Fox’s Peter Doocy Calls Out Trump Air Crash Rants With Carefully Loaded Questions at Briefing
Fox News senior White House correspondent Peter Doocy called out President Donald Trump’s wild remarks about the D.C. air crash with cleverly-constructed questions to Trump White House Press Secretary Karoline Leavitt on Friday.
In a recent interview with Mediaite’s Colby Hall, Doocy promised to be just as tough on Trump as he was on President Joe Biden and his administration — at whom he would often lob provocative and loaded questions.
During Friday’s White House press briefing, Doocy showed signs of making good on that promise with a series of questions that served to illustrate contradictions in Trump’s messaging about air travel, and the recklessness of commenting about an incident that’s barely begun to be investigated:
KAROLINE LEAVITT: Peter.
PETER DOOCY: If President Trump is telling us that air traffic control towers are staffed with unqualified controllers, these DEI hires who never should have been brought on, it’s not safe to fly commercially, is it?
KAROLINE LEAVITT: The president was asked to answer this yesterday and he believes that it is still indeed safe and Americans should feel safe traveling our skies.
With that said, two things can be true at the same time.

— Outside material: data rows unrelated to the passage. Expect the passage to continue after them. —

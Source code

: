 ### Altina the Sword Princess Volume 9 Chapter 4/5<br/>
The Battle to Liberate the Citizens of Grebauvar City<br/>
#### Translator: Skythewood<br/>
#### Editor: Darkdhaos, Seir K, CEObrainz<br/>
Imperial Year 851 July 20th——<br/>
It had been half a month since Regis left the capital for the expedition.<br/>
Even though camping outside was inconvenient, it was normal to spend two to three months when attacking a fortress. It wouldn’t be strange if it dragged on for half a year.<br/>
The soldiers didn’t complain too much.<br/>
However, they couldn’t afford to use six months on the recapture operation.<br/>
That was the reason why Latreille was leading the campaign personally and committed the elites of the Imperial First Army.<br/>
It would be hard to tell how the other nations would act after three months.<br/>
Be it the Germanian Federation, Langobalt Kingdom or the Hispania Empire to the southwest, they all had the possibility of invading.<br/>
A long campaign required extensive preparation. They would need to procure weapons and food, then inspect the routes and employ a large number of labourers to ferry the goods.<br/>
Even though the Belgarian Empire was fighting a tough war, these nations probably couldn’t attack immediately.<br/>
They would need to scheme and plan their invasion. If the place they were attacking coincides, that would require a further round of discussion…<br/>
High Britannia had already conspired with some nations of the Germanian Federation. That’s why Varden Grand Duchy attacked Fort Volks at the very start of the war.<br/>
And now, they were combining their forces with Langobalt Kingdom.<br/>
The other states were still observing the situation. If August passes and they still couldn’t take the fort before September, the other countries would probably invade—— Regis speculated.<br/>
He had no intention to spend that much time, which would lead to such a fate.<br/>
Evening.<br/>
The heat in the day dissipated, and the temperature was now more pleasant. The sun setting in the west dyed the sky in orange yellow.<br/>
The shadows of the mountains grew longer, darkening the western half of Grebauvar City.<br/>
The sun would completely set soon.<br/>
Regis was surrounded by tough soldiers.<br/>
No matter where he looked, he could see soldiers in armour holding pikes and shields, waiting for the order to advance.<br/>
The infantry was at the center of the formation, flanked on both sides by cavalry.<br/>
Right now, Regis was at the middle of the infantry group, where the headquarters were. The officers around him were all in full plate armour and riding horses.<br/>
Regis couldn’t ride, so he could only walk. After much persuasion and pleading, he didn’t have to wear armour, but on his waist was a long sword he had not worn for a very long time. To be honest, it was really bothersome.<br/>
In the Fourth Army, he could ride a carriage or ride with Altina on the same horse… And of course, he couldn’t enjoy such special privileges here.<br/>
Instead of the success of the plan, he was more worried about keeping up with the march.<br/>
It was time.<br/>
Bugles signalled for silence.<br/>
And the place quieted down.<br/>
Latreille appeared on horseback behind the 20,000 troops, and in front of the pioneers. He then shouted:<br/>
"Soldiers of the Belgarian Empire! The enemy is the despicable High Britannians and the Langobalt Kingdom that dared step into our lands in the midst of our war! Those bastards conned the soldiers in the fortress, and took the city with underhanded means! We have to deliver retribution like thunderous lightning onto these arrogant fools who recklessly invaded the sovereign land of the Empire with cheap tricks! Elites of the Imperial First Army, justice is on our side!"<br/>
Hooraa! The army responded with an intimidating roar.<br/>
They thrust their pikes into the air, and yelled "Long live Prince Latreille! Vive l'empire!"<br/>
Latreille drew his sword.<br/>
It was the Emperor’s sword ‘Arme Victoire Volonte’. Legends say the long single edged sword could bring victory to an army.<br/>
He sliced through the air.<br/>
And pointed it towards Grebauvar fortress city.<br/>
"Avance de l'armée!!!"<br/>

And we certainly have seen the deterioration of federal hiring standards at the Federal Aviation Administration.
And the president wants to increase those standards. He wants pilots in this country who have the great responsibility of flying American citizens by the tens of millions every single day to be chosen for that position based on their merit and their skills. And so the administration will continue to prioritize this.
PETER DOOCY: Was the air traffic controller in the DCA tower on Wednesday night hired or not fired at some point because of his or her race?
KAROLINE LEAVITT: That investigation is ongoing. And so when we have updates on the exact individuals who were involved in the collision, including the air traffic controller, also the pilots of the helicopter and others, we will confirm those.
I don’t want to confirm names from this podium today. We’re not in a position to do that.
But I will say the president has still rightfully pointed out that there has been problems with the aviation industry over the past several years, and this started under Barack Obama in 2014.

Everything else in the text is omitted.